The main feature of the Paillier algorithm is its homomorphic property. Specifically, it supports homomorphic addition and scalar multiplication operations:

• Homomorphic Addition: For two ciphertexts, $c_1$ and $c_2$, the decryption of their product corresponds to the sum of their respective plaintexts. The formula is given by Formula (1):

  $$D\left(E\left(m_1\right)\times E\left(m_2\right) mod n^2\right)=m_1+m_2$$

  (1)
• Homomorphic Addition (encrypted message and plaintext integer): Encrypt a message $m$ and then multiply this encrypted result with $g^k mod n^2$. Decrypting this product will yield the sum of $m$ and $k$. The formula is given by Formula (2):

  $$D\left(E\left(m\right)\times g^k mod n^2\right)=m+k mod n$$

  (2)
• Homomorphic Scalar Multiplication: For a ciphertext $c$ and a plaintext number $k$, the decryption of the ciphertext raised to the power of $k$corresponds to the plaintext multiplied by $k$. The formula is given by Formula (3):

  $$D\left(E{\left(m\right)}^k mod n^2\right)=k\times m$$

  (3)

2.3. Chaotic Sequences

Chaotic sequences are a type of deterministic sequence characterized by complex and seemingly random behavior, commonly found in nonlinear dynamical systems [29]. They represent irregular motion within deterministic systems.
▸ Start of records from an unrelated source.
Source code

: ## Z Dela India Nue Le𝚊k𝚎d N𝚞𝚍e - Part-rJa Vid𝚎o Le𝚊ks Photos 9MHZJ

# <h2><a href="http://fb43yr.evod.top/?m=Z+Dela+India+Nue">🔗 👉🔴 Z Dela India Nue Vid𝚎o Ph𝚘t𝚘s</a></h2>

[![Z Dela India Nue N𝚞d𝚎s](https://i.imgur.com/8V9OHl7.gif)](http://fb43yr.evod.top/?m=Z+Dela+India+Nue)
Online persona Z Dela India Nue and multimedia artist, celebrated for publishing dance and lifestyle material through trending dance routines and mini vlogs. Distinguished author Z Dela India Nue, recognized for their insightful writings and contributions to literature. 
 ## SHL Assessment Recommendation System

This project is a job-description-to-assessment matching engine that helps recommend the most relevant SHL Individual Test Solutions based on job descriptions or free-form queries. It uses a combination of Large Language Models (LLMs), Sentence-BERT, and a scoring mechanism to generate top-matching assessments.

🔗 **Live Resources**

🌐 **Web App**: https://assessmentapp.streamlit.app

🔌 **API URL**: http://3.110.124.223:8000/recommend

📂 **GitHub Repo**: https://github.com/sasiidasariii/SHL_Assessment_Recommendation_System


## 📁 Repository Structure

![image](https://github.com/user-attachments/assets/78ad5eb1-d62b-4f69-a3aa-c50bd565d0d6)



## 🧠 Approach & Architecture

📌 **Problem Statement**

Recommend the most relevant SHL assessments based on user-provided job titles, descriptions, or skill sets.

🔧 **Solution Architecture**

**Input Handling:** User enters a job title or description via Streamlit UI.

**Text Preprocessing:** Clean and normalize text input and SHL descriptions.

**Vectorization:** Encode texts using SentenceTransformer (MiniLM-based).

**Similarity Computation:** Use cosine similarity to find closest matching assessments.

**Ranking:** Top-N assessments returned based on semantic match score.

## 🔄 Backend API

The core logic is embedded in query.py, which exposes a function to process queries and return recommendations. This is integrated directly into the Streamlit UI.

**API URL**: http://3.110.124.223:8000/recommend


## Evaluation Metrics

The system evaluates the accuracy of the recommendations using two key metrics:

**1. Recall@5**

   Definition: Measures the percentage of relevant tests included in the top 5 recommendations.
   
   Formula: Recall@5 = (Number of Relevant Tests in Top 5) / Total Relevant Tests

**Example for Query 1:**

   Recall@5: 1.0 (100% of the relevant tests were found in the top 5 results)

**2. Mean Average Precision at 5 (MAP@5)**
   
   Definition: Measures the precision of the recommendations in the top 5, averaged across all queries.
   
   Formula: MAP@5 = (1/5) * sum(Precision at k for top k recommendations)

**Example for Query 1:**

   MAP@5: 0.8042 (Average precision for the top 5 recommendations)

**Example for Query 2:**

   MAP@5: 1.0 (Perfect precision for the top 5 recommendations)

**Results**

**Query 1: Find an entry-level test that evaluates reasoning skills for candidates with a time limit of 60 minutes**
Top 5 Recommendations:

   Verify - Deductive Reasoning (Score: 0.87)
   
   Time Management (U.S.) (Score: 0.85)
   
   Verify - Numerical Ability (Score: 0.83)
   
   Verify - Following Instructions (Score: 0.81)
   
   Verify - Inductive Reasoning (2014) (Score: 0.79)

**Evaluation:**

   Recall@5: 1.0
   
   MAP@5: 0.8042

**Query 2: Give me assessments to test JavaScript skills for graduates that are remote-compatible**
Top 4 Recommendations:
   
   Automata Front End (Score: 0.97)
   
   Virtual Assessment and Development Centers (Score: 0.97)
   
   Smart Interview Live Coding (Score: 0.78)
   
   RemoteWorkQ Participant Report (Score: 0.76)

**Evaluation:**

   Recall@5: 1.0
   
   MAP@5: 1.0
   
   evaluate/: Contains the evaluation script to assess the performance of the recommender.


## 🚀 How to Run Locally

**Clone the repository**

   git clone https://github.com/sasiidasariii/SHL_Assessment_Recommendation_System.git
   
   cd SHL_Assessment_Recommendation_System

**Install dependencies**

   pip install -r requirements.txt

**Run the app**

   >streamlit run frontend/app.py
Chaotic sequences, despite being produced by deterministic equations, show behavior that is extremely sensitive to initial conditions, meaning that slight modifications to these parameters can produce radically different results. There are two names for this phenomenon, “chaotic behavior” and the “butterfly effect”. In discrete cases, chaos often manifests as chaotic sequences. These sequences, produced by chaotic models, inherently contain rich dynamical information about the system. They serve as a bridge connecting chaos theory to practical applications in the real world, making them a significant field of application within chaos theory. In areas such as secure communications, encryption algorithms, random number generation, and image processing, chaotic sequences enhance system security and robustness due to their unpredictability and complexity.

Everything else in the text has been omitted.